M. de Puységur, on le sait, avait été l'Améric Vespuce de Mesmer, et Jacques Mérey était le disciple direct de M. de Puységur.
Il avait donc appliqué à la science de guérir la vague découverte du maître allemand. Emporté tout jeune par l'inquiétude du merveilleux, Jacques Mérey s'était jeté dans la forêt Noire des sciences occultes. Ce que cet esprit curieux avait exploré de voies nouvelles et ténébreuses, les antres obscurs dans lesquels il était descendu pour consulter les modernes Trophonius, les puits souterrains par la bouche desquels il s'était plongé au centre des initiations, les heures qu'il avait passées, muet et debout, devant l'implacable sphinx des connaissances humaines; les combats de Titan qu'il avait engagés avec la nature pour la faire parler malgré elle et lui arracher l'éternel et sublime secret qu'elle cache dans son sein, tout cela eût pu faire le sujet d'une épopée scientifique dans le genre du poème de Jason à la recherche de la Toison d'or.
Ce qu'il avait le moins rencontré dans ce voyage fabuleux, c'était la toison, c'était l'or.
Mais Jacques Mérey, en vérité, ne s'en souciait guère, et il était habitué à compter comme ses écus toutes les étoiles du ciel. Puis quelques voix indiscrètes disaient qu'il était riche et même très riche.
Les rêveries des rose-croix, des illuminés, des alchimistes, des astrologues, des nécromanciens, des mages, des physiognomistes, il avait tout parcouru, tout sondé, tout analysé, et de tout cela il était ressorti pour son esprit et pour sa conscience une religion à laquelle il eût été bien difficile de donner un nom. Il n'était ni juif, ni chrétien, ni turc, ni schismatique, ni huguenot; il n'était ni déiste, ni animiste, il était panthéiste, plutôt; il croyait à un fluide universel répandu dans tout l'univers et reliant par une atmosphère vivante et pleine d'intelligence les mondes entre eux. Il croyait, ou plutôt il espérait, que ce fluide créateur et conservateur des êtres pouvait se diriger selon la puissante volonté de l'homme et recevoir son application de la main de la science.

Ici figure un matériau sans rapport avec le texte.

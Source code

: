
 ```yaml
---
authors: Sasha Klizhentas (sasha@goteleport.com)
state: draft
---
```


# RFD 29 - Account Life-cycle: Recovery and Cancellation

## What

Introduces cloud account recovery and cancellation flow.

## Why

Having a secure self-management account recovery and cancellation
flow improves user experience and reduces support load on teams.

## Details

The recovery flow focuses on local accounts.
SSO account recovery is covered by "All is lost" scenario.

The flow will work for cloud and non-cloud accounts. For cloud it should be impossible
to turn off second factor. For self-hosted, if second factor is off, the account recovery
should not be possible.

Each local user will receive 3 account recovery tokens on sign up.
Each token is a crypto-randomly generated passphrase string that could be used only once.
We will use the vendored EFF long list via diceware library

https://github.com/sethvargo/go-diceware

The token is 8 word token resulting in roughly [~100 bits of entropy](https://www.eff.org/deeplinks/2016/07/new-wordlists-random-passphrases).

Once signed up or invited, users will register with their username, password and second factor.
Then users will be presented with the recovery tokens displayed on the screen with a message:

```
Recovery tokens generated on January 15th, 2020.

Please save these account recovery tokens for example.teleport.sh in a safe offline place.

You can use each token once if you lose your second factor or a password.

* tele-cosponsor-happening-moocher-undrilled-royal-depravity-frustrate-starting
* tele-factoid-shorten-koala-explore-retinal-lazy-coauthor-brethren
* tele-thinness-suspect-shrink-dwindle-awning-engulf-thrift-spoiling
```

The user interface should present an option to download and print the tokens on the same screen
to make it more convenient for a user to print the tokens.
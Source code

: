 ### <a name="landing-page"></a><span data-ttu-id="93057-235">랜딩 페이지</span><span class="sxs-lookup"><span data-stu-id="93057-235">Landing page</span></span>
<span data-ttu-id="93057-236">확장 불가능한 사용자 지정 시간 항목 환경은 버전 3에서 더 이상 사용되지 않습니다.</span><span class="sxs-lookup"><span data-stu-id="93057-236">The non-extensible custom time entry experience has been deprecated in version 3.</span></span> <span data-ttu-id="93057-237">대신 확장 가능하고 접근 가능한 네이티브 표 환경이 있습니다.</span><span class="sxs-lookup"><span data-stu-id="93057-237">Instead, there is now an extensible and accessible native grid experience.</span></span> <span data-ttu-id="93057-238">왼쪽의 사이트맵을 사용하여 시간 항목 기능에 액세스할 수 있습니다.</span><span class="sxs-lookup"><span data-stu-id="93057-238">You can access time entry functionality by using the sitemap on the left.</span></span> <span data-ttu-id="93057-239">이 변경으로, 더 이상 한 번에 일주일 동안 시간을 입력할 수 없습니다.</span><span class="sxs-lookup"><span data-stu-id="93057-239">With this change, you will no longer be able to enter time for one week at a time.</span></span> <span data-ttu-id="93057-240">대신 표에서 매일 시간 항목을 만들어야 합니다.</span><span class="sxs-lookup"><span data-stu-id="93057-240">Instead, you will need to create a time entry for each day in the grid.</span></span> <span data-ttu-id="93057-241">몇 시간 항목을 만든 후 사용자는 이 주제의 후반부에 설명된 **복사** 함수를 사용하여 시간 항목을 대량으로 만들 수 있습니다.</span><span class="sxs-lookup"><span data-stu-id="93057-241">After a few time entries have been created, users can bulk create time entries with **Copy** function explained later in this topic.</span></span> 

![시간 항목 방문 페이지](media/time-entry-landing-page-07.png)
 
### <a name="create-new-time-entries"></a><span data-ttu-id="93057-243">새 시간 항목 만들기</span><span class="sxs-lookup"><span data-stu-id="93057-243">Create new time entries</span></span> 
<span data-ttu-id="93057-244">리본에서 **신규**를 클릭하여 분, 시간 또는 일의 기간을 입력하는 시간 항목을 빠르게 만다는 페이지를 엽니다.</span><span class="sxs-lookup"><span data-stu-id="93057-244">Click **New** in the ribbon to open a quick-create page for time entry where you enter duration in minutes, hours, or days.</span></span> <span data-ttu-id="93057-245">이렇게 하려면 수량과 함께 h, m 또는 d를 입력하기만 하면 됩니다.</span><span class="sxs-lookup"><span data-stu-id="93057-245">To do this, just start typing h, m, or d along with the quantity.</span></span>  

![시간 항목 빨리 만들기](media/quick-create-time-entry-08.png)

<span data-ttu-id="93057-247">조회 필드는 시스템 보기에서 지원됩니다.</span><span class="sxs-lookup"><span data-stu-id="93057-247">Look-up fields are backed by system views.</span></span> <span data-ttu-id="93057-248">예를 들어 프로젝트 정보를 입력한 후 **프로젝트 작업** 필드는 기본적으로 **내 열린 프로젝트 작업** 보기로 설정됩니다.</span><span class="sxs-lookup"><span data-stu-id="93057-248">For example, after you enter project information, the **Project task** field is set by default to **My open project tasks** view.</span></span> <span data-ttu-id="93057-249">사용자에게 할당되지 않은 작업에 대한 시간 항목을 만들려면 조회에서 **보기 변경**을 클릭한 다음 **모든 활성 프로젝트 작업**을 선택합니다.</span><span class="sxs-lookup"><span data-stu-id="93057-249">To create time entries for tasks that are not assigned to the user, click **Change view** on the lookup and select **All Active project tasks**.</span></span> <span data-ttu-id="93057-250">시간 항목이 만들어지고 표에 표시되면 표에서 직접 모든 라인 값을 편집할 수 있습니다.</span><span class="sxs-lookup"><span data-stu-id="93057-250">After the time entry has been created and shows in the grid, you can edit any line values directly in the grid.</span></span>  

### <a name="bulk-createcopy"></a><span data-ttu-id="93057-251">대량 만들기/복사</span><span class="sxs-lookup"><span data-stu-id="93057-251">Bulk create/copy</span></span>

C'est sur cette base qu'il avait élevé un système médical dont l'audace aurait fait hurler toutes les académies et tous les corps savants; mais une fois que notre docteur s'était dit, je crois croire ceci, ou je dois faire cela, il tenait peu au jugement des hommes, à leur blâme ou à leur approbation; il aimait la science pour la science elle-même et pour le bien qu'il pouvait en tirer et appliquer au profit de l'humanité.
Quand, ravi au troisième ciel de la pensée, il voyait ou croyait voir les atomes, les simples et les composés, les infiniment petits et les infiniment grands, les cirons et les mondes, tout cela se mouvant en vertu du droit qu'il appelait magnétique, oh! alors, tout son corps débordait d'amour, d'admiration et de reconnaissance pour la grandeur de la nature, et les applaudissements du monde entier ne lui eussent pas semblé valoir mieux en ce moment-là que le bruit à peine perceptible que fait l'aile d'un moucheron qui vole.

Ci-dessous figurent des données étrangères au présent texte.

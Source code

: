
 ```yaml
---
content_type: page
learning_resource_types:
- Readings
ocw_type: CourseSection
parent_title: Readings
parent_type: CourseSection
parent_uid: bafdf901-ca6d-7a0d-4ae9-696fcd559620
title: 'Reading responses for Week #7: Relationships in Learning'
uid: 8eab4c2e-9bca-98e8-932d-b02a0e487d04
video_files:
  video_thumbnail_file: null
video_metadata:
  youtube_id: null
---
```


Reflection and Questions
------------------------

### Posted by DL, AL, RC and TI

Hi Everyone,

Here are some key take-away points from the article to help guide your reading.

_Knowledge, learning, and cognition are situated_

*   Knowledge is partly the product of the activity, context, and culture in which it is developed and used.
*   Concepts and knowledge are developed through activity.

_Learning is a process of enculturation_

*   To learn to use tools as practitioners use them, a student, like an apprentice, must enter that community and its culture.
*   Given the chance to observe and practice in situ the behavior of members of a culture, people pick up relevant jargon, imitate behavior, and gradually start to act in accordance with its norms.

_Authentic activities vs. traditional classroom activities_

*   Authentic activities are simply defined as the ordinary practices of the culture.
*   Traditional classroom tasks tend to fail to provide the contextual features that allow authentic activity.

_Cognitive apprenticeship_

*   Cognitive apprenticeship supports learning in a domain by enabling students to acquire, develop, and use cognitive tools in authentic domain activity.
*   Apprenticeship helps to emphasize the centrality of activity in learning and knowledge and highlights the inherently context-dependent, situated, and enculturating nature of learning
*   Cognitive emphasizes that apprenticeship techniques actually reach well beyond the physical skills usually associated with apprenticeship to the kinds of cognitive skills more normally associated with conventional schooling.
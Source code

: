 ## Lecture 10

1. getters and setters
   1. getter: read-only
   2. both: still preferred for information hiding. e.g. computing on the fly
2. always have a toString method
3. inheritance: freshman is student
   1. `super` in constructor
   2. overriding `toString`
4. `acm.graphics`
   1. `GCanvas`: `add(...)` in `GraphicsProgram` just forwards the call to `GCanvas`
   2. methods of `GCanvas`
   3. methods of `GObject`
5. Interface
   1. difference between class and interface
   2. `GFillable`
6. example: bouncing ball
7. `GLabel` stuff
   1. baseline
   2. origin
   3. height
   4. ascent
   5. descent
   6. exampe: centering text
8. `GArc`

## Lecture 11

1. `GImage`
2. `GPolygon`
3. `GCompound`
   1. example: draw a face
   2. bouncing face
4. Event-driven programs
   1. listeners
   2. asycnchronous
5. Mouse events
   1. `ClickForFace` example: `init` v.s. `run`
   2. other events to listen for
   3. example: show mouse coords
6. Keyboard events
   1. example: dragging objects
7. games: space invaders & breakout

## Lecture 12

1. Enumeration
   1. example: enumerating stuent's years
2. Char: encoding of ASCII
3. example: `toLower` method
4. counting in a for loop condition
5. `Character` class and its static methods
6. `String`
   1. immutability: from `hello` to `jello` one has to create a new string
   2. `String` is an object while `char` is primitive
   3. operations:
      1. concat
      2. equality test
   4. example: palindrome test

Il avait étudié la chiromancie dans Moïse et dans Aristote; la physiognomonie avec Porta et Lavater; il avait, déroulant les lobes du cerveau, pressenti Gall et Spurzheim, et devancé ainsi la plupart des découvertes modernes en physiologie. Ses aspirations—et cela, nous l'avons dit, tenait à l'époque de malaise dans laquelle il vivait et qui précède tous les grands cataclysmes sociaux et politiques—, ses aspirations, il faut le dire, allaient même plus loin encore que les limites artificielles de la science.
Il est un rêve pour lequel Prométhée a été cloué à son rocher avec des clous d'airain et enchaîné avec des chaînes de diamant; ce qui n'a pas empêché les cabalistes du Moyen Âge, depuis Albert le Grand, dont l'Église a fait un saint, jusqu'à Cornélius Agrippa, dont l'Église a fait un démon, de poursuivre la même chimère audacieuse; ce rêve était de faire, de créer, de donner la vie à un homme.
Faire un homme, comme disent les alchimistes, en dehors du vase naturel, extra vas naturale, tel est l'éternel mirage, tel est le but qu'ont poursuivi de siècle en siècle les inspirés ou les fous.